With a packed leaderboard and up to 26 holes still to play on Sunday, the Quinn Insurance British Masters is poised for a thrilling climax at The Belfry, a venue synonymous with great drama.
South African Charl Schwartzel holds the clubhouse lead at six under par 210 having been one of the few players to complete his third round but New Zealand’s Michael Campbell, Spain’s Alejandro Canizares and Swede Mikael Campbell are all at seven under out on the course.
After more fog delays earlier in the day, the third round could not be completed before play was suspended at 19.00. The third round will resume at 8.00am and the final round will not start before 11am. And after all the past glories at The Belfry in Ryder Cups and past editions of this tournament, spectators can look forward to another great battle with eight players within a shot of the lead.
Defending champion Lee Westwood is among those still in the hunt in the group on six under par after battling back from a torrid start where he bogeyed the first three holes.
Schwartzel, by contrast, made a blistering start to his round as he played the back nine of the Brabazon course in 29 strokes, the lowest ever score for the famous back nine. Although he double bogeyed the fourth, his round of 66, set the clubhouse target.
“It was unbelievable at the start,” he said. “I obviously hit the ball very well. Made a lot of putts and you know, seven birdies, quickly.
“I just hit proper golf shots.
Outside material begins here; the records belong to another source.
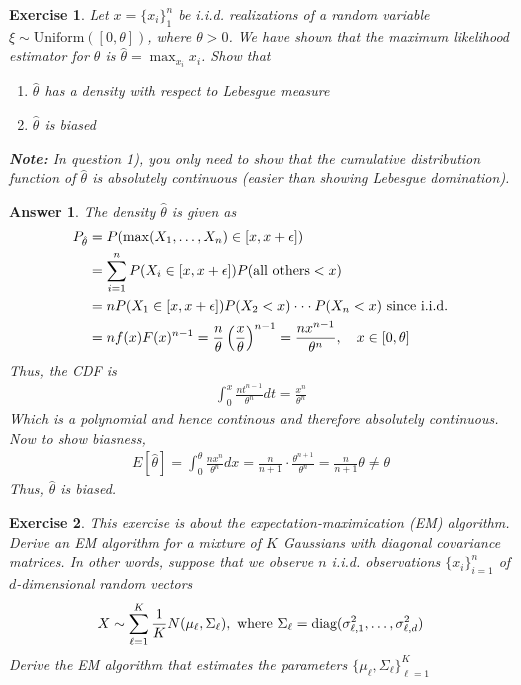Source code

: \documentclass[12pt]{article}
\theoremstyle{colon}
\newtheorem{exercise}{Exercise}
\newtheorem*{answer}{Answer}
\begin{document}
\clearpage

\begin{exercise}
  Let $x = \{ x_i \}_1^n$ be i.i.d. realizations of a random variable $\xi \sim \text{Uniform}([0, \theta])$, where $\theta > 0$. We have shown that the maximum likelihood estimator for $\theta$ is $\hat{\theta} = \max_{x_i} x_i$. Show that
  \begin{enumerate}[label=\arabic*)]
    \item $\hat{\theta}$ has a density with respect to Lebesgue measure
    \item $\hat{\theta}$ is biased
  \end{enumerate}
  \textbf{Note: } In question 1), you only need to show that the cumulative distribution function of $\hat{\theta}$ is absolutely continuous (easier than showing Lebesgue domination).
\end{exercise}

\begin{answer}
  The density $\hat{\theta}$ is given as
  \begin{align*}
    P_{\hat{\theta}} &= P(\max (X_1,\mathellipsis,X_n) \in [x, x + \epsilon]) \\
    &= \sum_{i=1}^n P(X_i \in [x, x + \epsilon]) P(\text{all others} < x) \\
    &= n P(X_1 \in [x, x + \epsilon])P(X_2 < x) \cdot \cdot \cdot P(X_n < x) \text{ since i.i.d.} \\
    &= n f(x) F(x)^{n-1} = \frac{n}{\theta} \left( \frac{x}{\theta} \right)^{n-1} = \frac{nx^{n-1}}{\theta^n}, \quad x \in [0, \theta]
  \end{align*}
  Thus, the CDF is
  \begin{gather*}
    \int_0^x \frac{nt^{n-1}}{\theta^n} dt = \frac{x^n}{\theta^n}
  \end{gather*}
  Which is a polynomial and hence continous and therefore absolutely continuous.
  Now to show biasness,
  \begin{gather*}
    E[\hat{\theta}] = \int_0^\theta \frac{nx^n}{\theta^n} dx = \frac{n}{n+1} \cdot \frac{\theta^{n+1}}{\theta^n} = \frac{n}{n+1} \theta \neq \theta
  \end{gather*}
  Thus, $\hat{\theta}$ is biased.
\end{answer}

\clearpage

\begin{exercise}
  This exercise is about the expectation-maximication (EM) algorithm. Derive an EM algorithm for a mixture of $K$ Gaussians with diagonal covariance matrices. In other words, suppose that we observe $n$ i.i.d. observations $\{ x_i \}_{i=1}^n$ of $d$-dimensional random vectors
  \begin{gather*}
    X \sim \sum_{\ell = 1}^K \frac{1}{K} N(\mu_\ell, \Sigma_\ell), \text{ where } \Sigma_\ell = \text{diag}(\sigma_{\ell,1}^2, \mathellipsis, \sigma_{\ell,d}^2)
  \end{gather*}
  Derive the EM algorithm that estimates the parameters $\{ \mu_\ell, \Sigma_\ell \}_{\ell=1}^K$
\end{exercise}
\end{document}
I was in the fairways, which on this course is a must. Birdieing 18 was quite a big birdie. That's probably a shot on the field at least.
“It's going to be close tomorrow. I think by the end of tomorrow, you know that if you can get, I don't know, probably a number of 10, 11 under, it's going to be very close. So we'll see. It's out there.”
Canizares birdied the first, his tenth, in the gathering gloom to move to seven under par and well placed to challenge for his second European Tour title.
“I was more confident with the driver today, hit more fairways and made some good putts,” he said. “Overall pretty happy with how I played. I am just going to try and have fun tomorrow, not put too much pressure on myself and have a good tournament. Play the way I want to play and the way I know I can play. If I play under par I think I will be right up there. Shoot under par every day, that is my target.”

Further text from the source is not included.